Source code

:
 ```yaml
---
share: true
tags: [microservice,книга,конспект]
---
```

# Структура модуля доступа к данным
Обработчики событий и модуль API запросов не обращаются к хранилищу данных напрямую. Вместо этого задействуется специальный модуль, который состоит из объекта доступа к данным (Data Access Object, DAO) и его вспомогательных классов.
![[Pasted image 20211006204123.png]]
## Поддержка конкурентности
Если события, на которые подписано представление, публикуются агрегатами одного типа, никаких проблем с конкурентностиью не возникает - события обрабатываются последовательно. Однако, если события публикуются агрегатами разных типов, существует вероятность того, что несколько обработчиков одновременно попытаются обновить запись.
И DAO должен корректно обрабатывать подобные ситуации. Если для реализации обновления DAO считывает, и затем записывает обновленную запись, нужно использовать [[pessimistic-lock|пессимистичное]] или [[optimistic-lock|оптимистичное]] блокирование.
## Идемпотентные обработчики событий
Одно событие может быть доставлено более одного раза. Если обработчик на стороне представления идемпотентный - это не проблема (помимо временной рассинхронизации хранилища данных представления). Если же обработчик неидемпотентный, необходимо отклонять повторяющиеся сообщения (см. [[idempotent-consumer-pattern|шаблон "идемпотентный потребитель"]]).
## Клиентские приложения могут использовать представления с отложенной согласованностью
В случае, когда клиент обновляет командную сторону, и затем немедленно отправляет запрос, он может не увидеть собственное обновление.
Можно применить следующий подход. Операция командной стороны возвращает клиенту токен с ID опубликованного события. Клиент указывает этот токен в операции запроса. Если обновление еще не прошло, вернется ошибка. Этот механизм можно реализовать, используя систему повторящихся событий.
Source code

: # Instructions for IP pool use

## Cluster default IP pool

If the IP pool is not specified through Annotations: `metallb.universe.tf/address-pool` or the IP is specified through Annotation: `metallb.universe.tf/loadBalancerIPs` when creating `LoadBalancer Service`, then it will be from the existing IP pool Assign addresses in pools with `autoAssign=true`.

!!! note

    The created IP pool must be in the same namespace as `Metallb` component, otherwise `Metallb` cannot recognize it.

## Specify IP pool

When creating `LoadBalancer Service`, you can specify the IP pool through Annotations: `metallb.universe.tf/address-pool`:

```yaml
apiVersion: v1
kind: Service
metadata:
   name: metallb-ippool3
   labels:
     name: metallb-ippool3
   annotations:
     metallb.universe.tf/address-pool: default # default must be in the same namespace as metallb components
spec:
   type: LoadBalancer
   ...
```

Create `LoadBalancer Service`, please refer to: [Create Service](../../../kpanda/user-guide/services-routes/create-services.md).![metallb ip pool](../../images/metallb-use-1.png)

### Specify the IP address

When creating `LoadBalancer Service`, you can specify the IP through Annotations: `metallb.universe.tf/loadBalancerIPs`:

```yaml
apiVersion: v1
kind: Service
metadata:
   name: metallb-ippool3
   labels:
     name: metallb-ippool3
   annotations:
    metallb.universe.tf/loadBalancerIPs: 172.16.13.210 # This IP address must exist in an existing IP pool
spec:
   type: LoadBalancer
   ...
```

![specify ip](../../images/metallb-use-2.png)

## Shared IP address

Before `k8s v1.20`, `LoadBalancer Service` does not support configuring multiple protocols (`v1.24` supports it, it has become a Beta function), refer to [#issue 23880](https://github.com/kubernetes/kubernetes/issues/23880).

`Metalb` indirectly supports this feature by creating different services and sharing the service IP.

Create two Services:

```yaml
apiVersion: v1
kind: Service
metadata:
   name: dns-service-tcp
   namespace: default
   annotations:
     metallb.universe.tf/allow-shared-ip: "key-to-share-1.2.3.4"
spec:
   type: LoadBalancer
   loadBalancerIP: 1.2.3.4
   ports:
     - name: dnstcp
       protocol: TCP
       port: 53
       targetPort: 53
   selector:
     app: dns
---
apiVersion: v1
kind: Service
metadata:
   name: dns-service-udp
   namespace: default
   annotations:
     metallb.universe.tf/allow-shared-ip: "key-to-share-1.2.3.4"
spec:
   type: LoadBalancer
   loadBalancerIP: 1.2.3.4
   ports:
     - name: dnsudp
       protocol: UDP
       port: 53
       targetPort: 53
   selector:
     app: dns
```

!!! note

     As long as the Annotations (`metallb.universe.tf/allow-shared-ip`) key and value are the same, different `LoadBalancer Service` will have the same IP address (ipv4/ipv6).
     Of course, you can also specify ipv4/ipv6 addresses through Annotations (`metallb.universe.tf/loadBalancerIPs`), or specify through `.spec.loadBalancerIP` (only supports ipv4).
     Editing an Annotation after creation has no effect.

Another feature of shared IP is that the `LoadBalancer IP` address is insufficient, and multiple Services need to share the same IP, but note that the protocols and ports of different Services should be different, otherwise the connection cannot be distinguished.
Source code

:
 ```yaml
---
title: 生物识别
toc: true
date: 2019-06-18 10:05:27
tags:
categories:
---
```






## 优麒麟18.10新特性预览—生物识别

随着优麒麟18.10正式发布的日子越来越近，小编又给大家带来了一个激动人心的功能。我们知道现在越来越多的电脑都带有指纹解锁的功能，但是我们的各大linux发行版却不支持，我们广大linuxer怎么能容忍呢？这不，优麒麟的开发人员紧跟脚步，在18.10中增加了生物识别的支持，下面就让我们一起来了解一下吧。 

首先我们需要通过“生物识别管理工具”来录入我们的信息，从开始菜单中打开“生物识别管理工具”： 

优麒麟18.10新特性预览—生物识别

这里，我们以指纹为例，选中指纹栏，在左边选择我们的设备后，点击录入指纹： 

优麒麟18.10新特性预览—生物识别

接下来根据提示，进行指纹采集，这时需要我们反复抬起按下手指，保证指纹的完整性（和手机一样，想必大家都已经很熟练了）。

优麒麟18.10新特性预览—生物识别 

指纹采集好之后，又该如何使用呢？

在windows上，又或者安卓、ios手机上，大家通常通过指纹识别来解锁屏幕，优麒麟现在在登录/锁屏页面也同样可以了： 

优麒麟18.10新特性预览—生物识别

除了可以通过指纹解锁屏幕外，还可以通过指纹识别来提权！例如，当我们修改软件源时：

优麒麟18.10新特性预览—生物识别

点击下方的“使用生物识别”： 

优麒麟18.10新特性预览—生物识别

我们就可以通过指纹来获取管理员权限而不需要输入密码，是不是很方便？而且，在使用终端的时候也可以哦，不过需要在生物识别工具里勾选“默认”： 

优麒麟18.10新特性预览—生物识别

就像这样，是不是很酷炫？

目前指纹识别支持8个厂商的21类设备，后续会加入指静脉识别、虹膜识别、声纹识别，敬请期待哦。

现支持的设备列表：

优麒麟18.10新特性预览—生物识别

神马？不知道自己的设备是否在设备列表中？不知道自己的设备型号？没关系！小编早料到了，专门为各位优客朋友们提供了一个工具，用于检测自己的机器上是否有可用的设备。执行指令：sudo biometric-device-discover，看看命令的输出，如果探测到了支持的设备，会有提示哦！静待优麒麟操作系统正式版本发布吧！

- **ABOUT THIS EXERCISE**:
Every line that includes "multiple" must be copied from the material above.

- **ANSWER TO THE EXERCISE**:
Before `k8s v1.20`, `LoadBalancer Service` does not support configuring multiple protocols (`v1.24` supports it, it has become a Beta function), refer to [#issue 23880](https://github.com/kubernetes/kubernetes/issues/23880).
Another feature of shared IP is that the `LoadBalancer IP` address is insufficient, and multiple Services need to share the same IP, but note that the protocols and ports of different Services should be different, otherwise the connection cannot be distinguished.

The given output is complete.